COVID-19 is a disease that was discovered and soon assumed pandemic status as it spread to several countries around the world. It drew attention for its ease of transmission and for exposing the vulnerabilities of health systems around the world. The individuals who were infected and their families were left with the pain and suffering and the after-effects of the disease. Although there are vaccines, there is still no proven effective drug against the disease, so following safety protocols and social isolation are indispensable. In addition to hygiene practices such as the use of masks and hand-washing, the use of models to understand the behavior of the disease and even to predict it helps to shed light on the next steps to be taken in this pandemic.

The representation of disease through mathematical models facilitates monitoring and can help analyze and understand disease dynamics through key characteristics. Through a system of equations, it is possible to model a disease and contribute to a quantitative understanding. These characteristics become useful information on how the spread of the disease works. They also make it possible to understand how to build time prediction and thus help to create measures to control and prevent COVID-19. However, for this type of modeling, some assumptions are made, such as assuming that disease transmission occurs homogeneously, or selecting only one among several climatic factors. Therefore, this limits the model’s ability to predict. And if more features were added, the model would lose robustness.

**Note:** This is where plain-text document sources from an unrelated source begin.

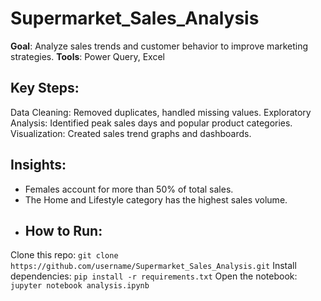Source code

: # Supermarket_Sales_Analysis 
**Goal**: Analyze sales trends and customer behavior to improve marketing strategies.
**Tools**: Power Query, Excel
## Key Steps:
Data Cleaning: Removed duplicates, handled missing values.
Exploratory Analysis: Identified peak sales days and popular product categories.
Visualization: Created sales trend graphs and dashboards.
## Insights:
- Females account for more than 50% of total sales.
- The Home and Lifestyle category has the highest sales volume.
- ## How to Run:
Clone this repo: `git clone https://github.com/username/Supermarket_Sales_Analysis.git`
Install dependencies: `pip install -r requirements.txt`
Open the notebook: `jupyter notebook analysis.ipynb`
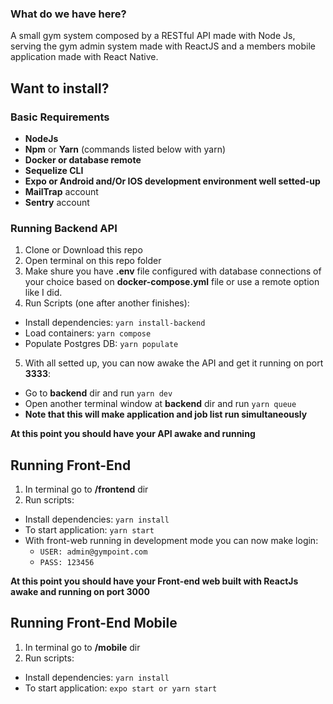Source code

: ### What do we have here?
A small gym system composed by a RESTful API made with Node Js, serving the gym admin system made with ReactJS and a members mobile application made with React Native.

## Want to install?

### Basic Requirements

- **NodeJs**
- **Npm** or **Yarn** (commands listed below with yarn)
- **Docker or database remote**
- **Sequelize CLI**
- **Expo or Android and/Or IOS development environment well setted-up**
- **MailTrap** account
- **Sentry** account

### Running Backend API

1. Clone or Download this repo
2. Open terminal on this repo folder
3. Make shure you have **.env** file configured with database connections of your choice based on **docker-compose.yml** file or use a remote option like I did.
4. Run Scripts (one after another finishes):
  - Install dependencies:  `yarn install-backend`
  - Load containers: `yarn compose`
  - Populate Postgres DB: `yarn populate`
5. With all setted up, you can now awake the API and get it running on port **3333**:
  - Go to **backend** dir and run `yarn dev`
  - Open another terminal window at **backend** dir and run `yarn queue`
  - **Note that this will make application and job list run simultaneously**

**At this point you should have your API awake and running**

## Running Front-End

1. In terminal go to **/frontend** dir
2. Run scripts:
  - Install dependencies:  `yarn install`
  - To start application:  `yarn start`
  - With front-web running in development mode you can now make login:
    - `USER: admin@gympoint.com`
    - `PASS: 123456`

**At this point you should have your Front-end web built with ReactJs awake and running on port 3000**

## Running Front-End Mobile
  
1. In terminal go to **/mobile** dir
2. Run scripts:
  - Install dependencies:  `yarn install`
  - To start application:  `expo start or yarn start`
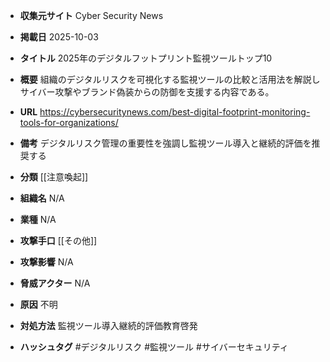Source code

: - **収集元サイト**
Cyber Security News

- **掲載日**
2025-10-03

- **タイトル**
2025年のデジタルフットプリント監視ツールトップ10

- **概要**
組織のデジタルリスクを可視化する監視ツールの比較と活用法を解説しサイバー攻撃やブランド偽装からの防御を支援する内容である。

- **URL**
https://cybersecuritynews.com/best-digital-footprint-monitoring-tools-for-organizations/

- **備考**
デジタルリスク管理の重要性を強調し監視ツール導入と継続的評価を推奨する

- **分類**
[[注意喚起]]

- **組織名**
N/A

- **業種**
N/A

- **攻撃手口**
[[その他]]

- **攻撃影響**
N/A

- **脅威アクター**
N/A

- **原因**
不明

- **対処方法**
監視ツール導入継続的評価教育啓発

- **ハッシュタグ**
#デジタルリスク #監視ツール #サイバーセキュリティ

With the large amount of data available and thanks to speed and storage technologies, Artificial Intelligence is increasingly strong and present in several areas. Then, the use of machine learning techniques grew in order to obtain insights from this data. These models are applied in several areas, such as economics, for the performance of a stock in the stock market, in banking, in e-commerce, determining whether a customer will like the product or not, in health, as is done in the present work with digital epidemiology. But models with this kind of approach are black boxes, that is, they are not intelligible to experts, because their goal is to correctly map inputs to outputs. Another type of approach using Artificial Intelligence is the one that uses hybrid models, i.e. it combines machine learning models with statistical models. By doing this they combine the advantages of each of these types of models in order to obtain a more robust prediction model. Another type of hybrid model is one that combines compartmental models and machine learning. With this approach the model does not have as good a prediction quality as machine learning based models; however, it can aid in human understanding of epidemiological aspects as phenomena, while machine learning based models can return accurate predictions, thus combining intelligent systems for accurate human learning emergent predictions. The use of all these approaches is very important to support us in temporal and spatio-temporal prediction of cases and deaths. For these solutions can shed light on strategies to assist decision-making by health managers.

Finally, COVID-19 brings with it all the challenges of a new disease with only 1 year of existence, in facing this unknown, science makes use of all its arsenal. At this time when there is no extensive background to teach how the disease behaves, daily experience determines adjustments and creation of clinical protocols. Predicting the temporal and spatial behavior of COVID-19 through machine learning becomes a valuable tool to guide strategies, policies, and hope.